The present study investigated the possible involvement of the glutamatergic and neurokinin systems in the antinociception caused by triterpene 3beta, 6beta, 16beta-trihydroxylup-20(29)-ene (TTHL) in mice. TTHL given by intraperitoneal (i.p., 2.1-65.5micromol/kg), intraplantar (i.pl., 6.5-65.5nmol/paw) or intrathecal (i.t., 21.8-655nmol/site) routes, produced dose-dependent inhibition of glutamate-induced nociception with ID(50) values of 12micromol/kg; 34.2nmol/paw; 233.8nmol/site and inhibitions of 78+/-6; 82+/-4 and 77+/-8%, respectively. I.t. injection of TTHL (6.5-218nmol/site, co-administered) also caused significant and dose-dependent reduction of nociceptive response induced by i.t. injection of glutamate (175nmol/site), with ID(50) value of 54.5nmol/site and inhibition of 51+/-6%. Moreover, TTHL (65.5nmol/site) co-injected by i.t. route with agonist caused marked reduction of nociceptive responses induced by N-methyl-d-aspartate (NMDA, 450pmol/site), (+/-)-1-aminocyclopentane-trans-1,3 dicarboxylic acid (trans-ACPD, 10nmol/site) and substance P (100pmol/site), with inhibitions of 81+/-7; 79+/-7; 81+/-11%, respectively.

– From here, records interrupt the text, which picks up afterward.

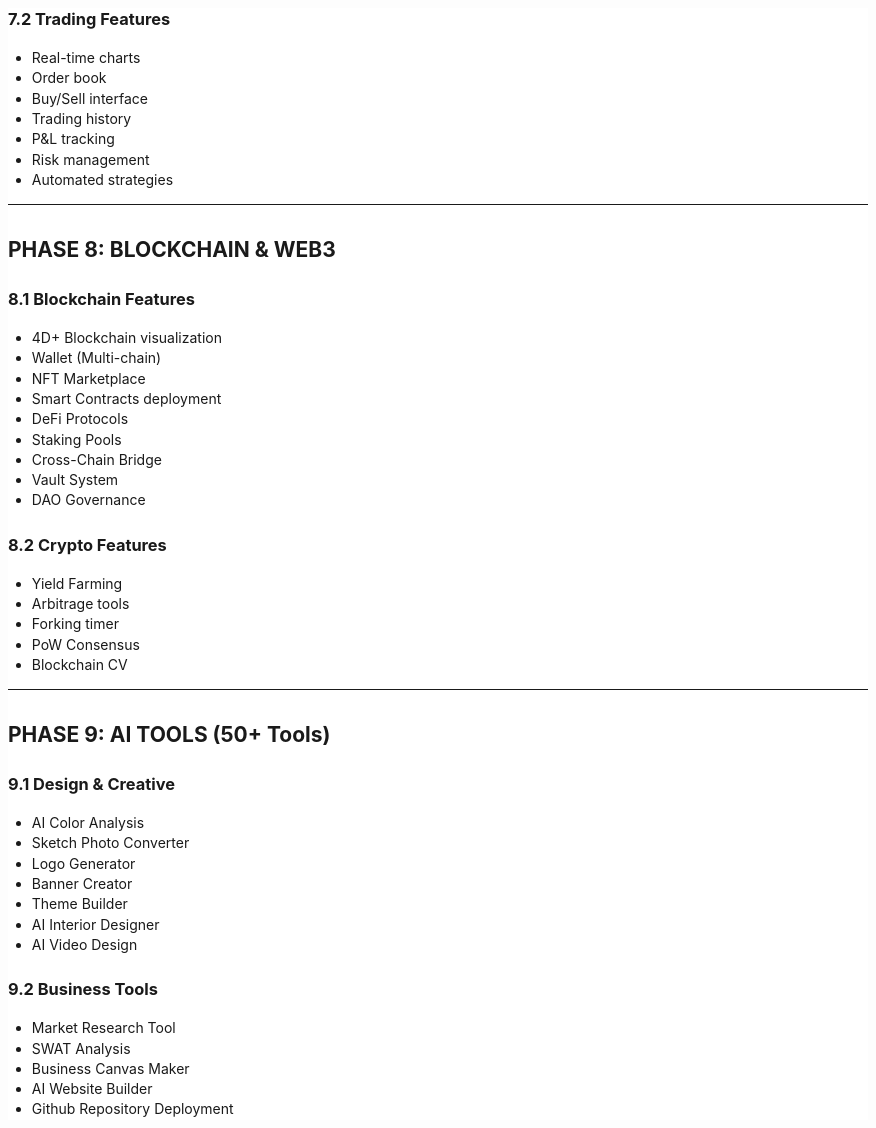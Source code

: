 ### 7.2 Trading Features
- Real-time charts
- Order book
- Buy/Sell interface
- Trading history
- P&L tracking
- Risk management
- Automated strategies

---

## PHASE 8: BLOCKCHAIN & WEB3

### 8.1 Blockchain Features
- 4D+ Blockchain visualization
- Wallet (Multi-chain)
- NFT Marketplace
- Smart Contracts deployment
- DeFi Protocols
- Staking Pools
- Cross-Chain Bridge
- Vault System
- DAO Governance

### 8.2 Crypto Features
- Yield Farming
- Arbitrage tools
- Forking timer
- PoW Consensus
- Blockchain CV

---

## PHASE 9: AI TOOLS (50+ Tools)

### 9.1 Design & Creative
- AI Color Analysis
- Sketch Photo Converter
- Logo Generator
- Banner Creator
- Theme Builder
- AI Interior Designer
- AI Video Design

### 9.2 Business Tools
- Market Research Tool
- SWAT Analysis
- Business Canvas Maker
- AI Website Builder
- Github Repository Deployment
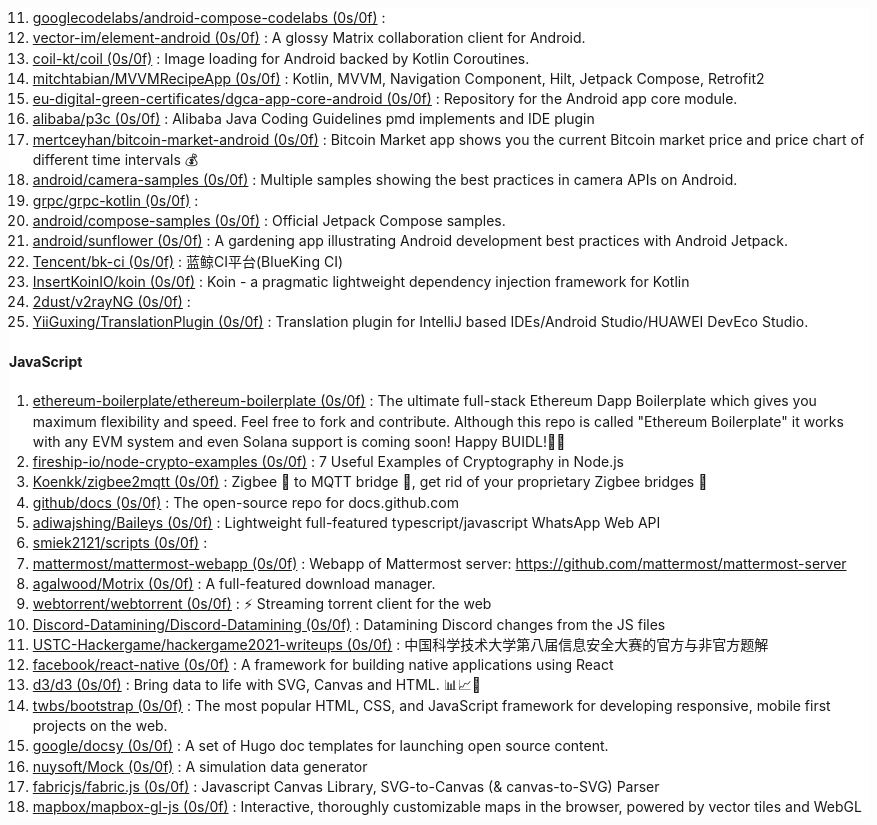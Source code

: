 11. [googlecodelabs/android-compose-codelabs (0s/0f)](https://github.com/googlecodelabs/android-compose-codelabs) : 
12. [vector-im/element-android (0s/0f)](https://github.com/vector-im/element-android) : A glossy Matrix collaboration client for Android.
13. [coil-kt/coil (0s/0f)](https://github.com/coil-kt/coil) : Image loading for Android backed by Kotlin Coroutines.
14. [mitchtabian/MVVMRecipeApp (0s/0f)](https://github.com/mitchtabian/MVVMRecipeApp) : Kotlin, MVVM, Navigation Component, Hilt, Jetpack Compose, Retrofit2
15. [eu-digital-green-certificates/dgca-app-core-android (0s/0f)](https://github.com/eu-digital-green-certificates/dgca-app-core-android) : Repository for the Android app core module.
16. [alibaba/p3c (0s/0f)](https://github.com/alibaba/p3c) : Alibaba Java Coding Guidelines pmd implements and IDE plugin
17. [mertceyhan/bitcoin-market-android (0s/0f)](https://github.com/mertceyhan/bitcoin-market-android) : Bitcoin Market app shows you the current Bitcoin market price and price chart of different time intervals 💰
18. [android/camera-samples (0s/0f)](https://github.com/android/camera-samples) : Multiple samples showing the best practices in camera APIs on Android.
19. [grpc/grpc-kotlin (0s/0f)](https://github.com/grpc/grpc-kotlin) : 
20. [android/compose-samples (0s/0f)](https://github.com/android/compose-samples) : Official Jetpack Compose samples.
21. [android/sunflower (0s/0f)](https://github.com/android/sunflower) : A gardening app illustrating Android development best practices with Android Jetpack.
22. [Tencent/bk-ci (0s/0f)](https://github.com/Tencent/bk-ci) : 蓝鲸CI平台(BlueKing CI)
23. [InsertKoinIO/koin (0s/0f)](https://github.com/InsertKoinIO/koin) : Koin - a pragmatic lightweight dependency injection framework for Kotlin
24. [2dust/v2rayNG (0s/0f)](https://github.com/2dust/v2rayNG) : 
25. [YiiGuxing/TranslationPlugin (0s/0f)](https://github.com/YiiGuxing/TranslationPlugin) : Translation plugin for IntelliJ based IDEs/Android Studio/HUAWEI DevEco Studio.

#### JavaScript
1. [ethereum-boilerplate/ethereum-boilerplate (0s/0f)](https://github.com/ethereum-boilerplate/ethereum-boilerplate) : The ultimate full-stack Ethereum Dapp Boilerplate which gives you maximum flexibility and speed. Feel free to fork and contribute. Although this repo is called "Ethereum Boilerplate" it works with any EVM system and even Solana support is coming soon! Happy BUIDL!👷‍♂️
2. [fireship-io/node-crypto-examples (0s/0f)](https://github.com/fireship-io/node-crypto-examples) : 7 Useful Examples of Cryptography in Node.js
3. [Koenkk/zigbee2mqtt (0s/0f)](https://github.com/Koenkk/zigbee2mqtt) : Zigbee 🐝 to MQTT bridge 🌉, get rid of your proprietary Zigbee bridges 🔨
4. [github/docs (0s/0f)](https://github.com/github/docs) : The open-source repo for docs.github.com
5. [adiwajshing/Baileys (0s/0f)](https://github.com/adiwajshing/Baileys) : Lightweight full-featured typescript/javascript WhatsApp Web API
6. [smiek2121/scripts (0s/0f)](https://github.com/smiek2121/scripts) : 
7. [mattermost/mattermost-webapp (0s/0f)](https://github.com/mattermost/mattermost-webapp) : Webapp of Mattermost server: https://github.com/mattermost/mattermost-server
8. [agalwood/Motrix (0s/0f)](https://github.com/agalwood/Motrix) : A full-featured download manager.
9. [webtorrent/webtorrent (0s/0f)](https://github.com/webtorrent/webtorrent) : ⚡️ Streaming torrent client for the web
10. [Discord-Datamining/Discord-Datamining (0s/0f)](https://github.com/Discord-Datamining/Discord-Datamining) : Datamining Discord changes from the JS files
11. [USTC-Hackergame/hackergame2021-writeups (0s/0f)](https://github.com/USTC-Hackergame/hackergame2021-writeups) : 中国科学技术大学第八届信息安全大赛的官方与非官方题解
12. [facebook/react-native (0s/0f)](https://github.com/facebook/react-native) : A framework for building native applications using React
13. [d3/d3 (0s/0f)](https://github.com/d3/d3) : Bring data to life with SVG, Canvas and HTML. 📊📈🎉
14. [twbs/bootstrap (0s/0f)](https://github.com/twbs/bootstrap) : The most popular HTML, CSS, and JavaScript framework for developing responsive, mobile first projects on the web.
15. [google/docsy (0s/0f)](https://github.com/google/docsy) : A set of Hugo doc templates for launching open source content.
16. [nuysoft/Mock (0s/0f)](https://github.com/nuysoft/Mock) : A simulation data generator
17. [fabricjs/fabric.js (0s/0f)](https://github.com/fabricjs/fabric.js) : Javascript Canvas Library, SVG-to-Canvas (& canvas-to-SVG) Parser
18. [mapbox/mapbox-gl-js (0s/0f)](https://github.com/mapbox/mapbox-gl-js) : Interactive, thoroughly customizable maps in the browser, powered by vector tiles and WebGL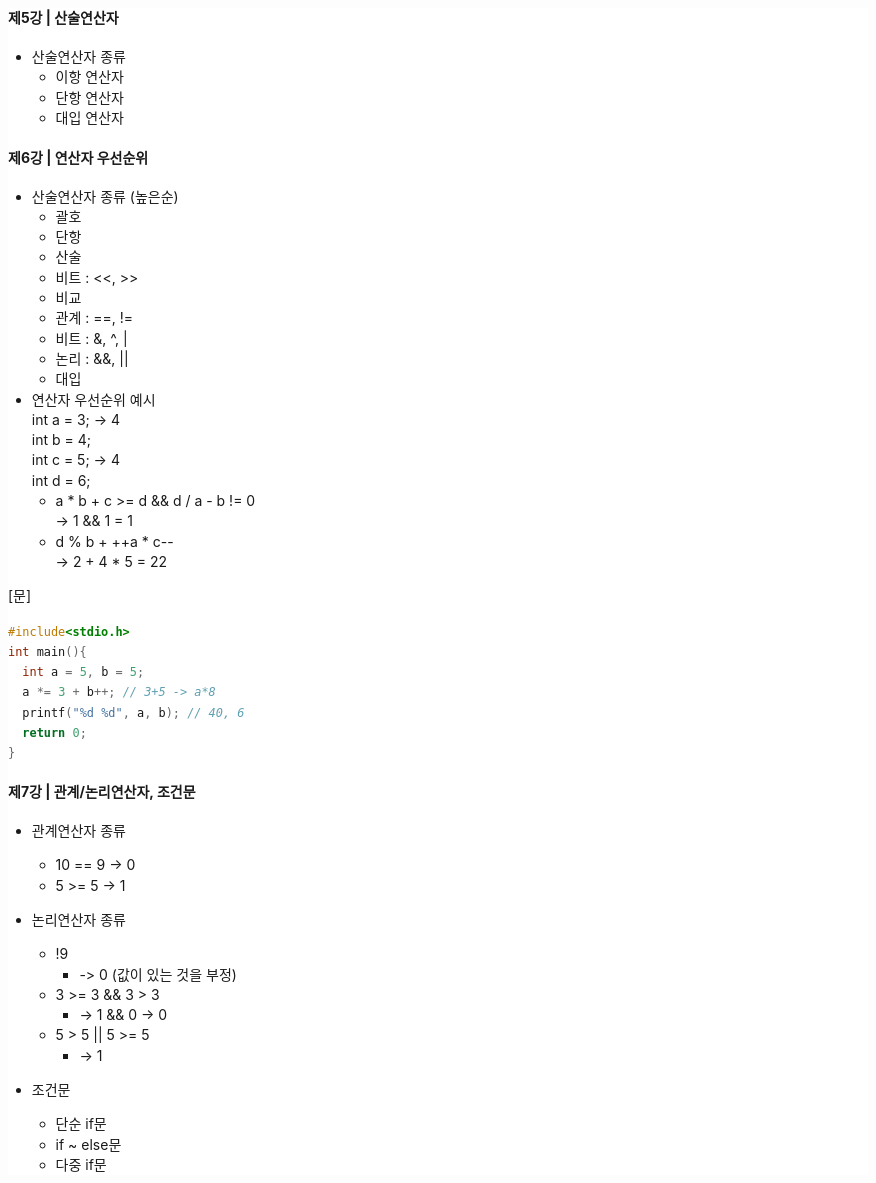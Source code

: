 #### 제5강 | 산술연산자
* 산술연산자 종류
  - 이항 연산자
  - 단항 연산자
  - 대입 연산자
 
#### 제6강 | 연산자 우선순위
* 산술연산자 종류 (높은순)
  - 괄호
  - 단항
  - 산술 
  - 비트 : <<, >>
  - 비교
  - 관계 : ==, !=
  - 비트 : &, ^, |
  - 논리 : &&, ||
  - 대입
* 연산자 우선순위 예시  
  int a = 3; -> 4  
  int b = 4;  
  int c = 5; -> 4   
  int d = 6;  
  - a * b + c >= d && d / a - b != 0  
    -> 1 && 1 = 1  
  - d % b + ++a * c--  
    -> 2 + 4 * 5 = 22  

[문]
```C
#include<stdio.h>
int main(){
  int a = 5, b = 5;
  a *= 3 + b++; // 3+5 -> a*8
  printf("%d %d", a, b); // 40, 6
  return 0;
}
```

#### 제7강 | 관계/논리연산자, 조건문

* 관계연산자 종류
  - 10 == 9 -> 0
  - 5 >= 5 -> 1
 
* 논리연산자 종류
  - !9
    - -> 0 (값이 있는 것을 부정)
  - 3 >= 3 && 3 > 3
    - -> 1 && 0 -> 0
  - 5 > 5 || 5 >= 5
    - -> 1

* 조건문
  - 단순 if문
  - if ~ else문
  - 다중 if문

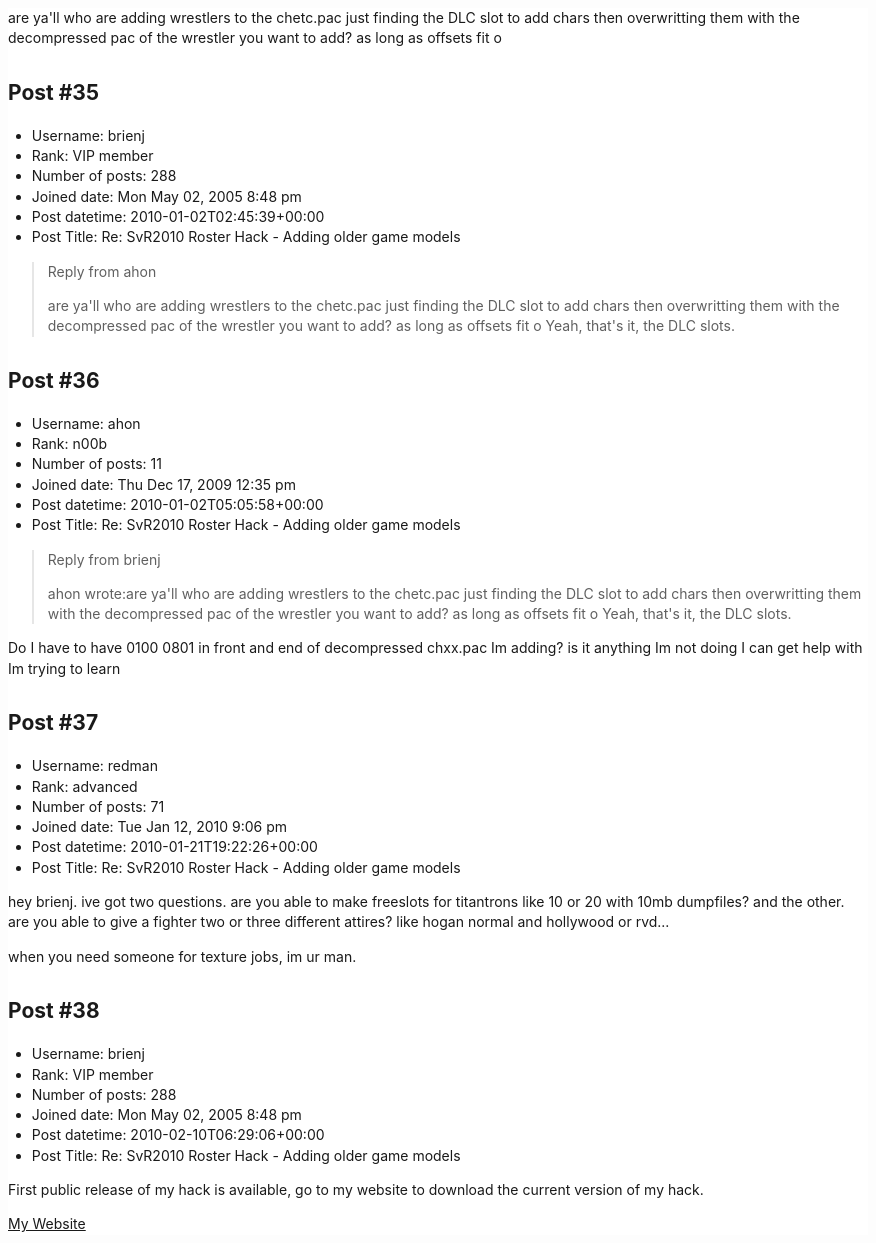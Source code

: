 are ya'll who are adding wrestlers to the chetc.pac just finding the DLC slot to add chars then overwritting them with the decompressed pac of the wrestler you want to add? as long as offsets fit o
## Post #35
- Username: brienj
- Rank: VIP member
- Number of posts: 288
- Joined date: Mon May 02, 2005 8:48 pm
- Post datetime: 2010-01-02T02:45:39+00:00
- Post Title: Re: SvR2010 Roster Hack - Adding older game models

> Reply from ahon
>
> are ya'll who are adding wrestlers to the chetc.pac just finding the DLC slot to add chars then overwritting them with the decompressed pac of the wrestler you want to add? as long as offsets fit o
Yeah, that's it, the DLC slots.
## Post #36
- Username: ahon
- Rank: n00b
- Number of posts: 11
- Joined date: Thu Dec 17, 2009 12:35 pm
- Post datetime: 2010-01-02T05:05:58+00:00
- Post Title: Re: SvR2010 Roster Hack - Adding older game models

> Reply from brienj
>
> ahon wrote:are ya'll who are adding wrestlers to the chetc.pac just finding the DLC slot to add chars then overwritting them with the decompressed pac of the wrestler you want to add? as long as offsets fit o
Yeah, that's it, the DLC slots.

Do I have to have 0100 0801 in front and end of decompressed chxx.pac Im adding? is it anything Im not doing I can get help with Im trying to learn
## Post #37
- Username: redman
- Rank: advanced
- Number of posts: 71
- Joined date: Tue Jan 12, 2010 9:06 pm
- Post datetime: 2010-01-21T19:22:26+00:00
- Post Title: Re: SvR2010 Roster Hack - Adding older game models

hey brienj. ive got two questions. are you able to make freeslots for titantrons like 10 or 20 with 10mb dumpfiles? and the other. are you able to give a fighter two or three different attires? like hogan normal and hollywood or rvd...

when you need someone for texture jobs, im ur man.
## Post #38
- Username: brienj
- Rank: VIP member
- Number of posts: 288
- Joined date: Mon May 02, 2005 8:48 pm
- Post datetime: 2010-02-10T06:29:06+00:00
- Post Title: Re: SvR2010 Roster Hack - Adding older game models

First public release of my hack is available, go to my website to download the current version of my hack.  

[My Website](http://brienj.home.insightbb.com/)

Conversely, TTHL had no effect on alpha-amino-3-hydroxy-5-methyl-4-isoxazolepropionic acid (AMPA, 135pmol/site) and kainic acid (kainate, 110pmol/site)-induced nociception. Moreover, the association of sub-effective doses of TTHL (6.5nmol/site, i.t.) and MK-801(1nmol/site, i.t.; non-competitive NMDA antagonist) or (RS)-MCPG (30nmol/site, i.t.; non-selective group I/group II metabotropic glutamate receptor antagonist) produced a synergic antinociceptive effect in the nociception induced by NMDA or trans-ACPD, respectively. Together, these results provide experimental evidence for the involvement of the glutamatergic system (NMDA and metabotropic glutamate receptors) in the antinociceptive action caused by TTHL in mice.